**PROBLEM REQUIREMENTS**
Quote the records below in full, exactly as given, with the images taken out.

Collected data

______________________________

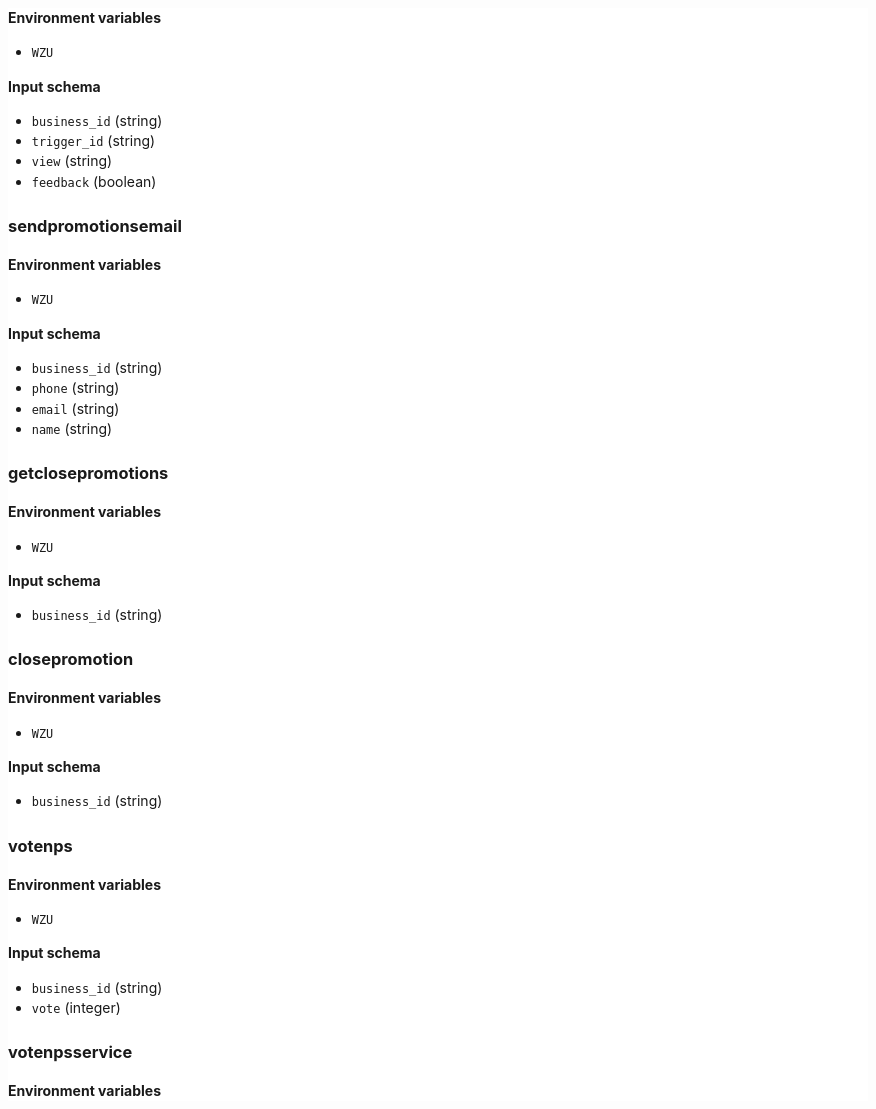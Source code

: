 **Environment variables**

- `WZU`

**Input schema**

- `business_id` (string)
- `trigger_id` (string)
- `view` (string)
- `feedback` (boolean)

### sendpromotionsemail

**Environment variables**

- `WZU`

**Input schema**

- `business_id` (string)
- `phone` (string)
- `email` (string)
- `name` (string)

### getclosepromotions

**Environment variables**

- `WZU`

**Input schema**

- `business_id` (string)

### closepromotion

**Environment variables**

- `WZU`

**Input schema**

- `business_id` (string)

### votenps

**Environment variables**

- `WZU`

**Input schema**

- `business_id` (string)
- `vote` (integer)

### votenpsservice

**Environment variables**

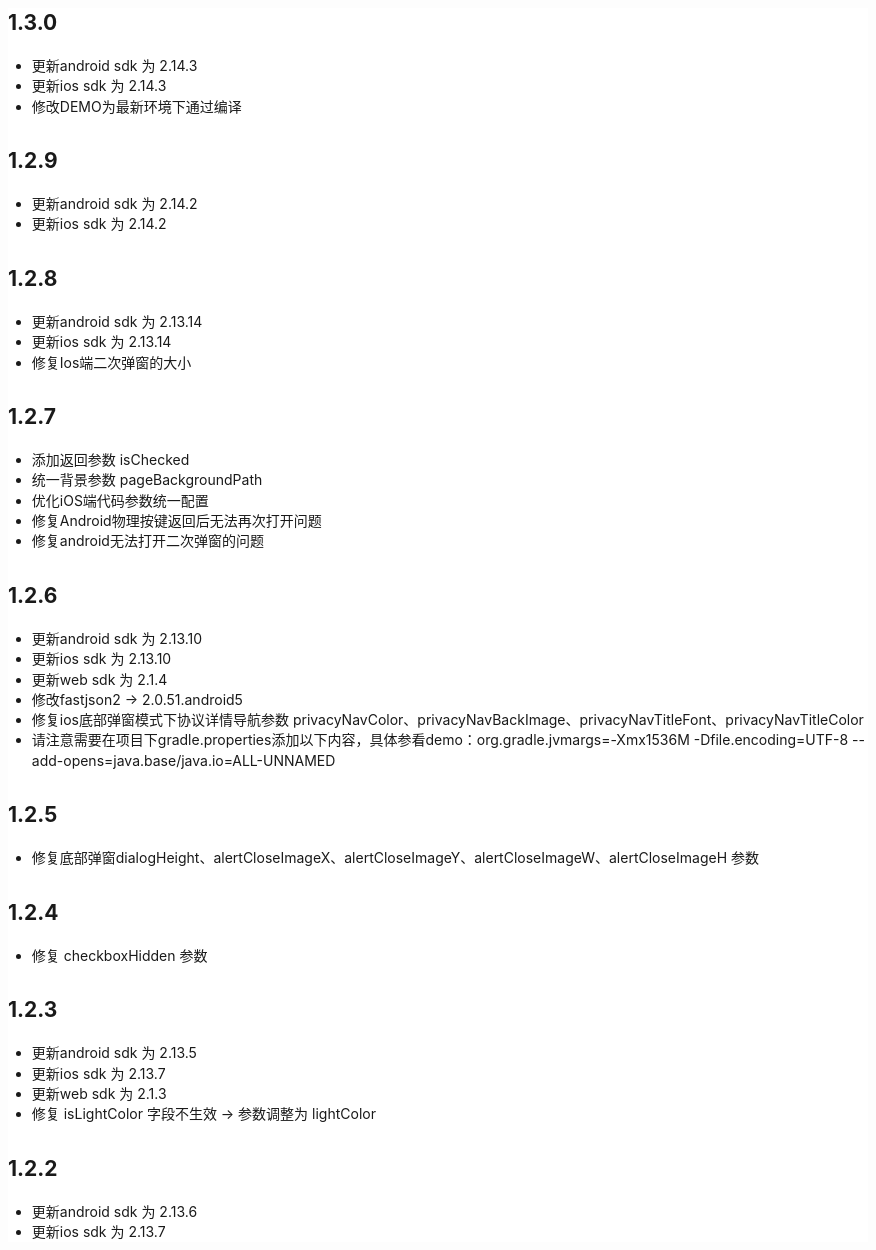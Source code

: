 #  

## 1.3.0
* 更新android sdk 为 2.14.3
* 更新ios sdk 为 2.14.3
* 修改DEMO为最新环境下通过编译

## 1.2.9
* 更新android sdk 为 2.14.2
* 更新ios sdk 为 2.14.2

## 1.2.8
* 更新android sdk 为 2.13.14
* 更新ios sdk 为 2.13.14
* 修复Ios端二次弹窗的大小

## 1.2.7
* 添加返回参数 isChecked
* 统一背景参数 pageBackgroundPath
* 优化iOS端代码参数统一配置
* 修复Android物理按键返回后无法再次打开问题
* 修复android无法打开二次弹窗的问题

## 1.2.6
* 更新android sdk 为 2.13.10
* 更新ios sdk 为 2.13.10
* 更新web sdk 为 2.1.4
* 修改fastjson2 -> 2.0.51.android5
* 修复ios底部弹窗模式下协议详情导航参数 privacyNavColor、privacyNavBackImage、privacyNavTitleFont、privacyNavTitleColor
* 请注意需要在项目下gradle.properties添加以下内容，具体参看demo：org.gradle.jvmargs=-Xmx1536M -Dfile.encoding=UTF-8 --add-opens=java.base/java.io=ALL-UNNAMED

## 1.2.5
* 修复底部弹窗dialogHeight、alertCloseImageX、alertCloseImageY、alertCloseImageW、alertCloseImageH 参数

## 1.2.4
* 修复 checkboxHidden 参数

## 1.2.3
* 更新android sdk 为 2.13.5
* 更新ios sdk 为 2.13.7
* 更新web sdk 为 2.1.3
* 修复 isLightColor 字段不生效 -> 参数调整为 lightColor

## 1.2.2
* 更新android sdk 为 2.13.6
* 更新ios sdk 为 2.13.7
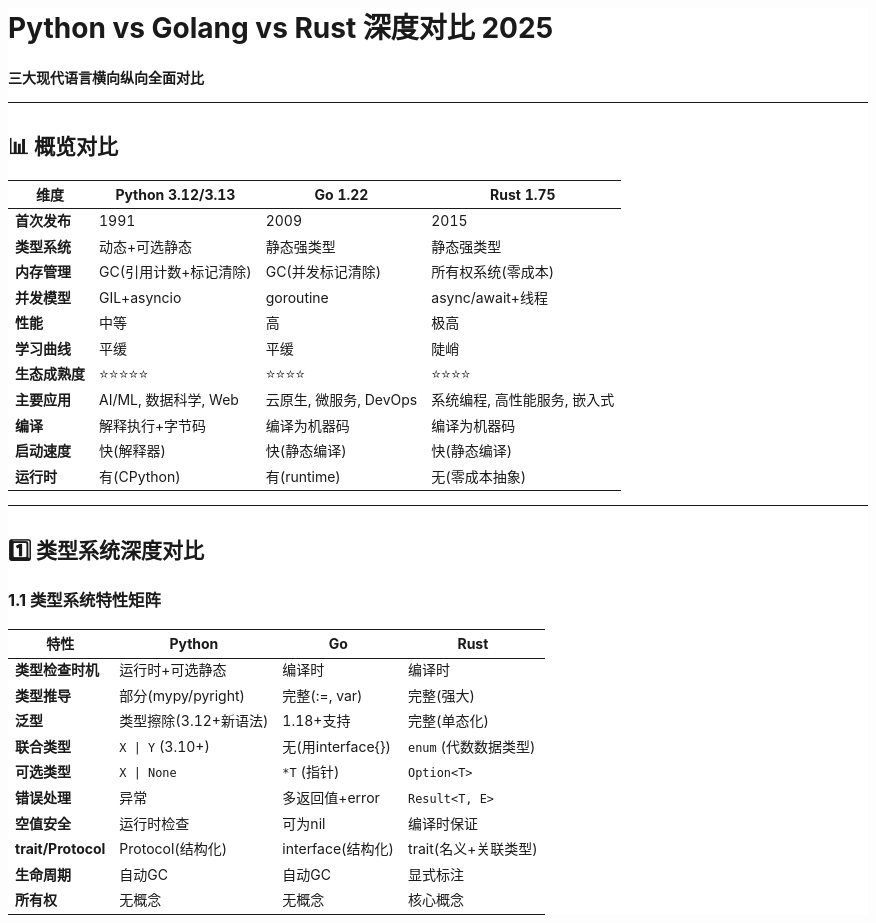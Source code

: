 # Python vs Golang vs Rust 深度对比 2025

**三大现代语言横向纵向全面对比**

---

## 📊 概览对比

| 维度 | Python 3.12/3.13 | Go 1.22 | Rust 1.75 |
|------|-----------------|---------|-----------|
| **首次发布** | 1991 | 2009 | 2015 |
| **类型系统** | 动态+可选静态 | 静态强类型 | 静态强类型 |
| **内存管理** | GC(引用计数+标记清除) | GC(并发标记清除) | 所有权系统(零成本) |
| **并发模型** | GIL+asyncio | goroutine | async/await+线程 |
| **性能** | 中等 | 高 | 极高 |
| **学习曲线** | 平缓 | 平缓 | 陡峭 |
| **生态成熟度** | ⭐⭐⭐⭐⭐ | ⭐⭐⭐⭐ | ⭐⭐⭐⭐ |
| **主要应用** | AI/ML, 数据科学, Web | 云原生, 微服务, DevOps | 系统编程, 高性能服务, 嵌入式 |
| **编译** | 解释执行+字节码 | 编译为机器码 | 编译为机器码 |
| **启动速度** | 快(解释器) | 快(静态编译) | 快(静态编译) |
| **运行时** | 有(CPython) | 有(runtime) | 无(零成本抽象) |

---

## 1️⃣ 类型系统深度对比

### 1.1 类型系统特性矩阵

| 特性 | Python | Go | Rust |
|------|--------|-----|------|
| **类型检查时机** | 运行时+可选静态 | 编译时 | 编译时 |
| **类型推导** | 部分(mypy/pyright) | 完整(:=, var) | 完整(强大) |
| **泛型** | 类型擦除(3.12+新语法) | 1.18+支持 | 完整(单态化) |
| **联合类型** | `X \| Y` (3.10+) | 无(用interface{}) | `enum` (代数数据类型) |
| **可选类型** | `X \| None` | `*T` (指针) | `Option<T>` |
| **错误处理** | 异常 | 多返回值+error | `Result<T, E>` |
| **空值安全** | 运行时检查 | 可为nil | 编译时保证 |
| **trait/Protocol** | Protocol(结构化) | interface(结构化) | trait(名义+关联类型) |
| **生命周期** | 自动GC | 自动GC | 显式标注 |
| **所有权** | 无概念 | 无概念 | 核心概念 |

______________________________

**RESPONSE TO THE TASK**
Source code

: **Environment variables**

- `WZU`

**Input schema**

- `business_id` (string)
- `trigger_id` (string)
- `view` (string)
- `feedback` (boolean)

### sendpromotionsemail

**Environment variables**

- `WZU`

**Input schema**

- `business_id` (string)
- `phone` (string)
- `email` (string)
- `name` (string)

### getclosepromotions

**Environment variables**

- `WZU`

**Input schema**

- `business_id` (string)

### closepromotion

**Environment variables**

- `WZU`

**Input schema**

- `business_id` (string)

### votenps

**Environment variables**

- `WZU`

**Input schema**

- `business_id` (string)
- `vote` (integer)

### votenpsservice

**Environment variables**

Source code

: #  

## 1.3.0
* 更新android sdk 为 2.14.3
* 更新ios sdk 为 2.14.3
* 修改DEMO为最新环境下通过编译

## 1.2.9
* 更新android sdk 为 2.14.2
* 更新ios sdk 为 2.14.2

## 1.2.8
* 更新android sdk 为 2.13.14
* 更新ios sdk 为 2.13.14
* 修复Ios端二次弹窗的大小

## 1.2.7
* 添加返回参数 isChecked
* 统一背景参数 pageBackgroundPath
* 优化iOS端代码参数统一配置
* 修复Android物理按键返回后无法再次打开问题
* 修复android无法打开二次弹窗的问题

## 1.2.6
* 更新android sdk 为 2.13.10
* 更新ios sdk 为 2.13.10
* 更新web sdk 为 2.1.4
* 修改fastjson2 -> 2.0.51.android5
* 修复ios底部弹窗模式下协议详情导航参数 privacyNavColor、privacyNavBackImage、privacyNavTitleFont、privacyNavTitleColor
* 请注意需要在项目下gradle.properties添加以下内容，具体参看demo：org.gradle.jvmargs=-Xmx1536M -Dfile.encoding=UTF-8 --add-opens=java.base/java.io=ALL-UNNAMED

## 1.2.5
* 修复底部弹窗dialogHeight、alertCloseImageX、alertCloseImageY、alertCloseImageW、alertCloseImageH 参数

## 1.2.4
* 修复 checkboxHidden 参数

## 1.2.3
* 更新android sdk 为 2.13.5
* 更新ios sdk 为 2.13.7
* 更新web sdk 为 2.1.3
* 修复 isLightColor 字段不生效 -> 参数调整为 lightColor

## 1.2.2
* 更新android sdk 为 2.13.6
* 更新ios sdk 为 2.13.7
Source code

: # Python vs Golang vs Rust 深度对比 2025

**三大现代语言横向纵向全面对比**

---

## 📊 概览对比

| 维度 | Python 3.12/3.13 | Go 1.22 | Rust 1.75 |
|------|-----------------|---------|-----------|
| **首次发布** | 1991 | 2009 | 2015 |
| **类型系统** | 动态+可选静态 | 静态强类型 | 静态强类型 |
| **内存管理** | GC(引用计数+标记清除) | GC(并发标记清除) | 所有权系统(零成本) |
| **并发模型** | GIL+asyncio | goroutine | async/await+线程 |
| **性能** | 中等 | 高 | 极高 |
| **学习曲线** | 平缓 | 平缓 | 陡峭 |
| **生态成熟度** | ⭐⭐⭐⭐⭐ | ⭐⭐⭐⭐ | ⭐⭐⭐⭐ |
| **主要应用** | AI/ML, 数据科学, Web | 云原生, 微服务, DevOps | 系统编程, 高性能服务, 嵌入式 |
| **编译** | 解释执行+字节码 | 编译为机器码 | 编译为机器码 |
| **启动速度** | 快(解释器) | 快(静态编译) | 快(静态编译) |
| **运行时** | 有(CPython) | 有(runtime) | 无(零成本抽象) |

---

## 1️⃣ 类型系统深度对比

### 1.1 类型系统特性矩阵

| 特性 | Python | Go | Rust |
|------|--------|-----|------|
| **类型检查时机** | 运行时+可选静态 | 编译时 | 编译时 |
| **类型推导** | 部分(mypy/pyright) | 完整(:=, var) | 完整(强大) |
| **泛型** | 类型擦除(3.12+新语法) | 1.18+支持 | 完整(单态化) |
| **联合类型** | `X \| Y` (3.10+) | 无(用interface{}) | `enum` (代数数据类型) |
| **可选类型** | `X \| None` | `*T` (指针) | `Option<T>` |
| **错误处理** | 异常 | 多返回值+error | `Result<T, E>` |
| **空值安全** | 运行时检查 | 可为nil | 编译时保证 |
| **trait/Protocol** | Protocol(结构化) | interface(结构化) | trait(名义+关联类型) |
| **生命周期** | 自动GC | 自动GC | 显式标注 |
| **所有权** | 无概念 | 无概念 | 核心概念 |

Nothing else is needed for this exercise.